2) md5sum - This should be run on all files in San Diego and the output stored,  and compared with
   md5sums in the encode2 database.  It turns out there were some mismatches due to an incomplete
   update at UCSC.  We made sure it was a wrangler error, not a file system error.  The program
   here was useful in figuring out the situation:
 a) encode2CmpMd5 - Do comparisons of md5sums derived from two sources.
3) encode2AddSumsAndSizes - Add md5sums and sizes to encode2 manifest. Removes files not there.
   This is run on the manifest.txt with the new md5sums file generated at San Diego.  Produces
   validated.txt.
4) encode2MakeEncode3 - Create a makefile that will reformat and copy encode2 files into
   a parallel directory of encode3 files. Should be run in San Diego after encode2 files are
   already transfered.  In addition to the makefile it creates all the destination subdirs
   and a remap file that maps source files to destination files.
5) make -j 5 -f encode2MakeEncode3.mak - This should be done in the San Diego hub dir. The -j 5
   will create 5 threads to run in parallel in make,  which is all the i/o system can handle.
   (More threads will not crash, but will actually cause things to run slower not faster.)
   This will take about 2 days to run,  mostly doing the untarring/unzipping of the .fastq.tgz
   files, and then rezipping the individual fastqs.  The makefile will invoke the following
   programs:
 a) encode2GffDoctor - fixes up problematic GFF/GTF files.
 b) encode2BedDoctor - fixes up problematic bed files.
 c) encode2BedPlusDoctor - fixes up narrowPeak, broadPeak, and other bed variants that 
    include their own .as file.
 d) encode2FlattenFastqSubdirs - when the .fastq.tgz tarballs unpack,  sometimes they unpack
    to a directory tree with multiple levels.  This program will move all filles to the top level
    and do a light check to see if they are really fastq's  (just looks for a '+' and '@' at the
    start of the appropriate lines in the first fastq record.)
 e) Also uses bedToBigBed, gffToBed, and bedClip utilities from UCSC, and general Unix tar,
    gzip, and sort utilities.
6) encode2AddTgzContentsToManifest - Go sniff contents of all the .tgz dirs and add them to 
   manifest file.
7) encode2Meta - Create hg19Meta.txt and mm9Meta.txt files. This is a hierarchical .ra file 
   with heirarchy defined by indentation.  You might think of it as a meta tag tree.  It contains 
   the contents of the hg19 and mm9 metaDb tables (from the production rather than development
   databases) and the hgFixed.encodeExp table.
8) makeTgzDirPatch - a little script run in hub directory that makes input for next program.
9) encode2MetaPatchRenamed - adjusts meta.txt file to go from encode2 to encode3 file names.

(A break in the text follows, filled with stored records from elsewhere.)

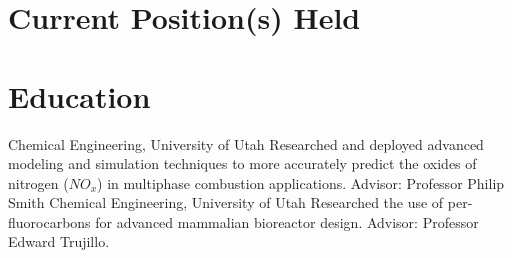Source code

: \documentclass[letterpaper]{twentysecondcv_spd} %
\begin{document}

\section{Current Position(s) Held}

\begin{twentyshort} %
  \end{twentyshort}
  

\section{Education}

\begin{twenty} %
	 {\normalfont Chemical Engineering, University of Utah} {Researched and deployed advanced
modeling and simulation techniques to more accurately predict the oxides of nitrogen ($NO_x$) in multiphase combustion applications. Advisor: Professor Philip Smith}
	 {\normalfont Chemical Engineering, University of Utah} {Researched the use of per-fluorocarbons for advanced mammalian bioreactor design. Advisor: Professor Edward Trujillo.}
\end{twenty}



\end{document}
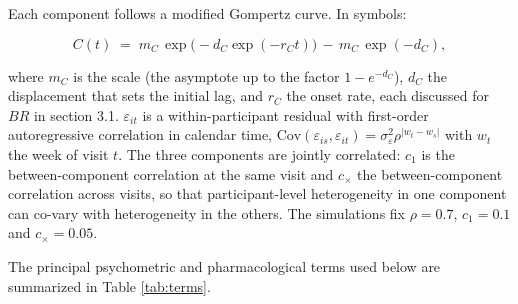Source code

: \documentclass[
  11pt,
]{article}
\begin{document}
Each component follows a modified Gompertz curve. In symbols:

\[ C(t) \;=\; m_C \,\exp\bigl(-d_C \exp(-r_C t)\bigr) \,-\, m_C\,\exp(-d_C),
\]

where \(m_C\) is the scale (the asymptote up to the factor \(1 - e^{-d_C}\)),
\(d_C\) the displacement that sets the initial lag, and \(r_C\) the onset
rate, each discussed for \(BR\) in section 3.1. \(\varepsilon_{it}\) is a
within-participant residual with first-order autoregressive correlation
in calendar time, \(\mathrm{Cov}(\varepsilon_{is}, \varepsilon_{it}) =
\sigma^2_\varepsilon \rho^{|w_t - w_s|}\) with \(w_t\) the week of visit
\(t\). The three components are jointly correlated: \(c_1\) is the
between-component correlation at the same visit and \(c_\times\) the
between-component correlation across visits, so that participant-level
heterogeneity in one component can co-vary with heterogeneity in the
others. The simulations fix \(\rho = 0.7\), \(c_1 = 0.1\) and
\(c_\times = 0.05\).

The principal psychometric and pharmacological terms used below
are summarized in Table \ref{tab:terms}.
\end{document}
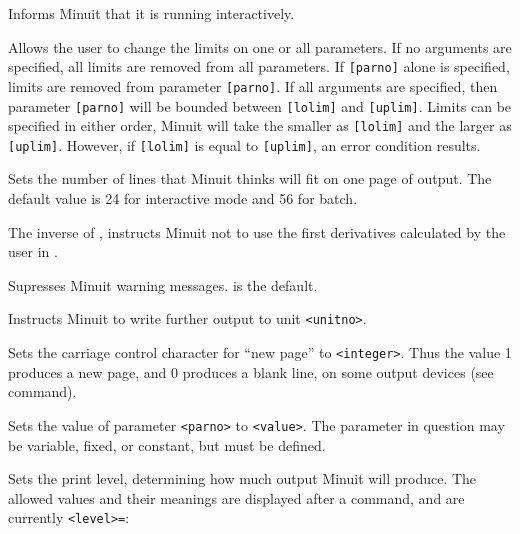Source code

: 
Informs Minuit that it is running interactively.


Allows the user to change the limits on one or all parameters.
If no arguments are specified, all limits are removed from all parameters.
If \texttt{[parno]} alone is specified, limits are removed from parameter 
\texttt{[parno]}.
If all arguments are specified, then parameter \texttt{[parno]} will be bounded
between \texttt{[lolim]} and \texttt{[uplim]}. 
Limits can be specified in either order,
Minuit will take the smaller as \texttt{[lolim]} and the larger as \texttt{[uplim]}.
However, if \texttt{[lolim]} is equal to \texttt{[uplim]}, an error condition results.


Sets the number of lines that Minuit thinks will fit on
one page of output.
The default value is 24 for interactive mode and 56 for batch.


The inverse of , instructs Minuit not to use the
first derivatives calculated by the user in .


Supresses Minuit warning messages.  is the default.


Instructs Minuit to write further output to unit \texttt{<unitno>}.


Sets the carriage control character for ``new page'' to \texttt{<integer>}.
Thus the value 1 produces a new page, and 0 produces a blank line,
on some output devices (see  command).


Sets the value of parameter \texttt{<parno>} to \texttt{<value>}.  
The parameter
in question may be variable, fixed, or constant, but must be defined.


Sets the print level, determining how much output
Minuit will produce.
The allowed values and their meanings are displayed
after a  command, and are currently \texttt{<level>=}:

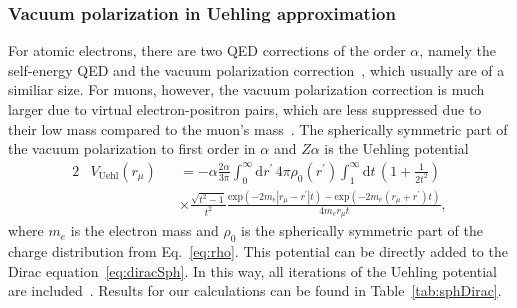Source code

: \subsubsection{Vacuum polarization in Uehling approximation}
\label{sec:qed}

For atomic electrons, there are two QED corrections of the order $\alpha$, namely the self-energy QED and the vacuum polarization correction~\cite{Beier2000}, which usually are of a similiar size. For muons, however, the vacuum polarization correction is much larger due to virtual electron-positron pairs, which are less suppressed due to their low mass compared to the muon's mass~\cite{BorieRinker1982}. The spherically symmetric part of the vacuum polarization to first order in $\alpha$ and $Z\alpha$ is the Uehling potential~\cite{Elizarov2005}
\begin{alignat}{2}
&V_{\text{Uehl}}(r_\mu)&&=-\alpha \frac{2\alpha}{3\pi}\int_0^\infty \text{d}r^{\prime}\,4\pi \rho_0(r^\prime)\int_1^\infty \text{d}t\,\left( 1+\frac{1}{2t^2} \right)\nonumber\\[7.5pt]
&&&\times\frac{\sqrt{t^2-1}}{t^2} \frac{\text{exp}(-2m_e|r_\mu-r^\prime|t)-\text{exp}(-2m_e(r_\mu+r^\prime)t)}{4m_er_\mu t},
\label{eq:uehl_2}
\end{alignat}
where $m_e$ is the electron mass and $\rho_0$ is the spherically symmetric part of the charge distribution from Eq.~\eqref{eq:rho}. This potential can be directly added to the Dirac equation~\eqref{eq:diracSph}. In this way, all iterations of the Uehling potential are included~\cite{indelicato2013}. Results for our calculations can be found in Table~\ref{tab:sphDirac}.
%
%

   In some cases (GFF and .fastq.tgz files) there are multiple encode3 files corresponding
   to a single encode2 file.  In this case it introduces a new level in the heirarchy.

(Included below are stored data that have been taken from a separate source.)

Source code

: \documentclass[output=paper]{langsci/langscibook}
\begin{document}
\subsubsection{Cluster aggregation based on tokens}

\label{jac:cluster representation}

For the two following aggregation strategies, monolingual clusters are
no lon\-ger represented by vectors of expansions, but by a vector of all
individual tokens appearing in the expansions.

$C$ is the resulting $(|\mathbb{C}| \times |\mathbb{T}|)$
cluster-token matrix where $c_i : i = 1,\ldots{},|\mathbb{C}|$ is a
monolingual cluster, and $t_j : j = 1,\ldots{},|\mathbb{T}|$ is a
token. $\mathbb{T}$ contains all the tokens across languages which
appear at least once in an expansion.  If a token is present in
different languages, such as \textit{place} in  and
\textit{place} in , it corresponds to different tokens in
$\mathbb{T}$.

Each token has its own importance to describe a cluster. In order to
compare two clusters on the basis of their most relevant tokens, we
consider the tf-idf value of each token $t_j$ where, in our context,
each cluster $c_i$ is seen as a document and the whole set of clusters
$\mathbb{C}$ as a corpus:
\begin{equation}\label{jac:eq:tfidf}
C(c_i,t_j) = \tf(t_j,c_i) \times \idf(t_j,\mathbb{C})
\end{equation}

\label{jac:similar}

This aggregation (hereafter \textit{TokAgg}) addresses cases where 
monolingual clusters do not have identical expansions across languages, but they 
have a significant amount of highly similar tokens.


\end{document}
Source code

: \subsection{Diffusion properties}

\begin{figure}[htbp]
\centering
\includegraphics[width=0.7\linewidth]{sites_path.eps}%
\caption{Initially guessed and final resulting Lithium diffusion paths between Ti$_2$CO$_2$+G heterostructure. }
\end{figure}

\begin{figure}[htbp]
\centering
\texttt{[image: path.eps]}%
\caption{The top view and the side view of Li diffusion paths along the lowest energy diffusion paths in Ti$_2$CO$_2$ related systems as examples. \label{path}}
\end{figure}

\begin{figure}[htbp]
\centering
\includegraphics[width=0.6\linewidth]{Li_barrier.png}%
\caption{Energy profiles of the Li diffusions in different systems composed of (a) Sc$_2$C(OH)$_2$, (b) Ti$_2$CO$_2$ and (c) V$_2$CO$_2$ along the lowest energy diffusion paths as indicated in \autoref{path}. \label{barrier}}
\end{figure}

   This program is run twice - once with the remap file produced by encode2MakeEncode3
   and again with file produced by makeTgzDirPatch.

These programs and scripts converts into the encode2Meta database with a schema
described in encode2Meta.as.  This is currently not used, but the programs involved were:

1) encodeCvToDb - reads cv.ra and turns it into a directory of tab-separated files
   that you can turn into a SQL database.  Also produces Django models which we are
   no longer using, and .as files for documentation.  A script "tryIt" in the directory
   layers a process to split up antibody table on top of this.  Result needs to be
   loaded into MySQL in "kentDjangoTest2" database before you go to next step.
2) encodeExpToCvDb - reads in metaDb tables and the kentDjangoTest2 database,  produces
   experiment, series, and results tables to add to that database.
3) encode2ExpDumpFlat - produceds flattened output of experiment table, where numerical id's in
   vocab tables are replaced with tags.

Another possibly useful program here (that might be best moved elsewhere):
1) encode2Md5UpdateManifest - Update md5sum, size, validation key in an encode2 manifest.tab file.
   Ended up using encode2AddSumsAndSizes instead for the encode2->3 move.